Delving a little deeper into the composition of central London office availability, our data shows that spaces below 5,000 sq ft account for 76% of the total number of availabilities. This is an increase in the share a year ago which was 67%. This size range represents the part of the market that makes up the general ‘churn’ of leasing, and with a downturn in deals, it is no surprise that the number of spaces has increased. Should smaller firms continue to hold back from making property decisions, it is expected that the volume of space below 5,000 sq ft will continue to increase.

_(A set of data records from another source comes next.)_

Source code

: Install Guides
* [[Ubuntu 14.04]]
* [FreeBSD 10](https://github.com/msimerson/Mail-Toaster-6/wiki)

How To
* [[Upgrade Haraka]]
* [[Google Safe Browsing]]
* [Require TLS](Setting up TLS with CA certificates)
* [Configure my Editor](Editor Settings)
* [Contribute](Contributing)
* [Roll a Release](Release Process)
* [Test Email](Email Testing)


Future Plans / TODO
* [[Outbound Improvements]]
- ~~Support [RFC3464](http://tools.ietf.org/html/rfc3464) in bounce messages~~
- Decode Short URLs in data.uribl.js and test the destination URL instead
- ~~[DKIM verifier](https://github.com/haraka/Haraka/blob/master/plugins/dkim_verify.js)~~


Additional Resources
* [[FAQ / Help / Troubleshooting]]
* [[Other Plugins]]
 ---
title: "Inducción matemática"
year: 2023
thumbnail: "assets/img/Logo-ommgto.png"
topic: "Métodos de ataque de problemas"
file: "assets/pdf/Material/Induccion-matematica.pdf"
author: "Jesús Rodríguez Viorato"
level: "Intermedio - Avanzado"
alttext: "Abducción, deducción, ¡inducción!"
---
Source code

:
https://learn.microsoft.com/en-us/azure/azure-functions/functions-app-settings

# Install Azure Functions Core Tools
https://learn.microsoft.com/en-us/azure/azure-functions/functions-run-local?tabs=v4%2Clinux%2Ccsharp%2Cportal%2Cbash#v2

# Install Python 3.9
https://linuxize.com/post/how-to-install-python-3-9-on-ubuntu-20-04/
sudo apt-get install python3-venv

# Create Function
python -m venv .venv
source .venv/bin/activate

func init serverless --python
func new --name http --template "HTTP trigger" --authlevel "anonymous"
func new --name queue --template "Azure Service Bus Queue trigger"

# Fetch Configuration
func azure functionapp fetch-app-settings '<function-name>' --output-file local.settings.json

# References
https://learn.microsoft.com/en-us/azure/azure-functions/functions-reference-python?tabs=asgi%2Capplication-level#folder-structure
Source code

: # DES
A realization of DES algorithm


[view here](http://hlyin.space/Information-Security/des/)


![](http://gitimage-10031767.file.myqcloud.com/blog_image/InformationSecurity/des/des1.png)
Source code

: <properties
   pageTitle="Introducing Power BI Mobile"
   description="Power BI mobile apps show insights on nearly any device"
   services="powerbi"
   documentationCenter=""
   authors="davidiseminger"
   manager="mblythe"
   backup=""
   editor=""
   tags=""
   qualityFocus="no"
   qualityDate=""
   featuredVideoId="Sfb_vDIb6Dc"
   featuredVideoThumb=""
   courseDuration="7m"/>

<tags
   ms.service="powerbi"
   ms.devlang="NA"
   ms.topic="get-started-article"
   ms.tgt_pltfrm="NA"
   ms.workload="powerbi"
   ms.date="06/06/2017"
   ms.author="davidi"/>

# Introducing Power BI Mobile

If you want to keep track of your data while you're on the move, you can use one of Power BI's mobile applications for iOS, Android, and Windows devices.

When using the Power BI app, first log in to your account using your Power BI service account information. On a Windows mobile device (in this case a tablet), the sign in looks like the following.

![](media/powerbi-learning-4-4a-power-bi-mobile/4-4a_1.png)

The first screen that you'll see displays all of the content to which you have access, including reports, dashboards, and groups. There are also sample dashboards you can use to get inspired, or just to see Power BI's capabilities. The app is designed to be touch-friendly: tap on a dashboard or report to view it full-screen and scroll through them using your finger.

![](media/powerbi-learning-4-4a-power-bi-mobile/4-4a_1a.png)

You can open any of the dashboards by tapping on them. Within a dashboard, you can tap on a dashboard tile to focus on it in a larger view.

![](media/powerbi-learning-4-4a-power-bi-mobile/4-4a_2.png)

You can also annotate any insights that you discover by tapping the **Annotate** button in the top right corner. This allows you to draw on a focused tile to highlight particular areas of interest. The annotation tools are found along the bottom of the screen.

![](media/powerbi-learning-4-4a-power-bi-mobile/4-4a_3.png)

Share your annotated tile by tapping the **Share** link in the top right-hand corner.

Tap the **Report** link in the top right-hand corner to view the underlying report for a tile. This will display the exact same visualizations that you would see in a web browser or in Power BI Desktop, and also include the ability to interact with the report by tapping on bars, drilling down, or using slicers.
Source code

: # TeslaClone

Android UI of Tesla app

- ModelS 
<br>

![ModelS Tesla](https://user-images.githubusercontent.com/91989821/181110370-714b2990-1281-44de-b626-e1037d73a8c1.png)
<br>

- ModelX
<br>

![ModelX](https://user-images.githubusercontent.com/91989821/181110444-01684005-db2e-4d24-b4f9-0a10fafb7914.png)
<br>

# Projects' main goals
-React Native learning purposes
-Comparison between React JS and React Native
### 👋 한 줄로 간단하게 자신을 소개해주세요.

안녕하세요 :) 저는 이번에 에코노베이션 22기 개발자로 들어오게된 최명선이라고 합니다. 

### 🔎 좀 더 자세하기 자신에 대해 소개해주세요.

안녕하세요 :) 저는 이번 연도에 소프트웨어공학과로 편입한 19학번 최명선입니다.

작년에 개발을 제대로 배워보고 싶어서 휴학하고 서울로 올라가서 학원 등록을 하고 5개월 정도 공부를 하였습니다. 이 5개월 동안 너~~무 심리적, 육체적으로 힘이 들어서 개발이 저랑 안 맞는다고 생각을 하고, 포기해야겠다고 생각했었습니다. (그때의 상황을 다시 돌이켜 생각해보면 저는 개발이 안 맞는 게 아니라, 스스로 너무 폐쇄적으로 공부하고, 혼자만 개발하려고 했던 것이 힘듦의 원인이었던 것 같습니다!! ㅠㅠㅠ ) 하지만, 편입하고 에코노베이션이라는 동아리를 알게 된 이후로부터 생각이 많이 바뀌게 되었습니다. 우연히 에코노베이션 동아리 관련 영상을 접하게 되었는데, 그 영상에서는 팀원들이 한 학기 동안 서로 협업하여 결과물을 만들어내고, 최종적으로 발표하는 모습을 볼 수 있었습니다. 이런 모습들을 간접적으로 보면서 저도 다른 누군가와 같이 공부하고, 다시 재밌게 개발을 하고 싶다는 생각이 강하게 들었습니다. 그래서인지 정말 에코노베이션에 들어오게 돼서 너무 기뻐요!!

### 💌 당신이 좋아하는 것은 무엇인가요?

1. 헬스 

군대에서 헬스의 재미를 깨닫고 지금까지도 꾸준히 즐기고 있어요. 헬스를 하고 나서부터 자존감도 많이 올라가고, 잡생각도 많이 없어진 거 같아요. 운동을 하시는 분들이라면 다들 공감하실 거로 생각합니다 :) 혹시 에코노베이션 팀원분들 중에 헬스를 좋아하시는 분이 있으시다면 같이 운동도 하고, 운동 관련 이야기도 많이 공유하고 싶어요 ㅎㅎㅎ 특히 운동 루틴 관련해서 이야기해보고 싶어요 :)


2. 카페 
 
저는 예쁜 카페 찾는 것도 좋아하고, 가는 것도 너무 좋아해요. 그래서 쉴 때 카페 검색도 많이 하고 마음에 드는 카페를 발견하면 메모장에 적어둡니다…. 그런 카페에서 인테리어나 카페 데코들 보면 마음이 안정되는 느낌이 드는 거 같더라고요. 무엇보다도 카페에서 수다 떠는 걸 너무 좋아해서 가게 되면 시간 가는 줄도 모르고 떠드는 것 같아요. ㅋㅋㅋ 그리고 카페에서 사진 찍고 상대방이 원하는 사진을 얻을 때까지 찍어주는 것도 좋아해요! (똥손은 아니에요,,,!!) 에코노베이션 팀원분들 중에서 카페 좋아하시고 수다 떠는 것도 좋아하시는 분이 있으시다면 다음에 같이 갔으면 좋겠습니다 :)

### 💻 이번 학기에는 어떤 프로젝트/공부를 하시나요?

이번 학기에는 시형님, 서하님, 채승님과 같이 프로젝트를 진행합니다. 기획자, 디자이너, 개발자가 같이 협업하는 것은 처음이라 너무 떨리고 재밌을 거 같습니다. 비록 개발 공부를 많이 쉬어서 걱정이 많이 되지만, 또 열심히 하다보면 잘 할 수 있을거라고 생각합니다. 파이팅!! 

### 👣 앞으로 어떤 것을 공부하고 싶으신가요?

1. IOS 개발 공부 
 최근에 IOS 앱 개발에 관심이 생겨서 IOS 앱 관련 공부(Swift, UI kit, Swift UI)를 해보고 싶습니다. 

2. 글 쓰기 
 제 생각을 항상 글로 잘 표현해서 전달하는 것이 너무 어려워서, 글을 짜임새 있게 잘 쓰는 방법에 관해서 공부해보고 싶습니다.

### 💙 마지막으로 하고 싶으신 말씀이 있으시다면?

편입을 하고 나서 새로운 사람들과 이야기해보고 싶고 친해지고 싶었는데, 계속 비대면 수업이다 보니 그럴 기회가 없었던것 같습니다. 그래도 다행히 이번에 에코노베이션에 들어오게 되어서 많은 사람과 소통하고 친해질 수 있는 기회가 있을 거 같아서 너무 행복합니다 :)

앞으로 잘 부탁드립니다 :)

Conversely, larger sized spaces have reduced in numbers over the past year, highlighting the squeeze that some occupiers have felt in trying to satisfy requirements above 25,000 sq ft. Accounting for 3% of the market, this is down on the 6% in Q2 2019. Nevertheless, the market is now in a different place, and although we do expect the number of larger available spaces to increase, especially as new developments complete over the next 12 months, a huge leap in the number is not expected at least for the remainder of 2020


The attraction to the best quality office spaces has been evident through leasing activity over the past few years, even in Q2 2020. Whether it is preletting development space or taking existing offices, the level of popularity has ensured that the volume of available Grade A space has remained at consistent levels. Our latest data shows that the level of Grade A space has risen by 12% over the quarter and now is at its highest level since 2014, surpassing the 4
million mark.

Whilst a rise in Grade A availability gives occupiers a greater range, it will cause landlords consternation as the shift in the competitor landscape will lead to a shift in rents.

Second-hand space remains the largest proportion of availability accounting for 71% of all available space. The rate of increase in this type of space has been 6% over the quarter and is now 10% higher than at the end of 2019. This figure is more than likely to increase and at a faster pace than we have seen so far, with the traditional locations of the City and West End potentially seeing the greatest rises.

Over the next six months, we expect to see the pace of decision making by occupiers to crystallise, which, for some, will result in surplus space being released back to the market. We also expect to see a resumption of activity from landlords and their agents. These will both give way to further rises in the availability of office space and give tenants a lot more choice of stock but also allowing for further pressure on landlords to adjust rental expectations.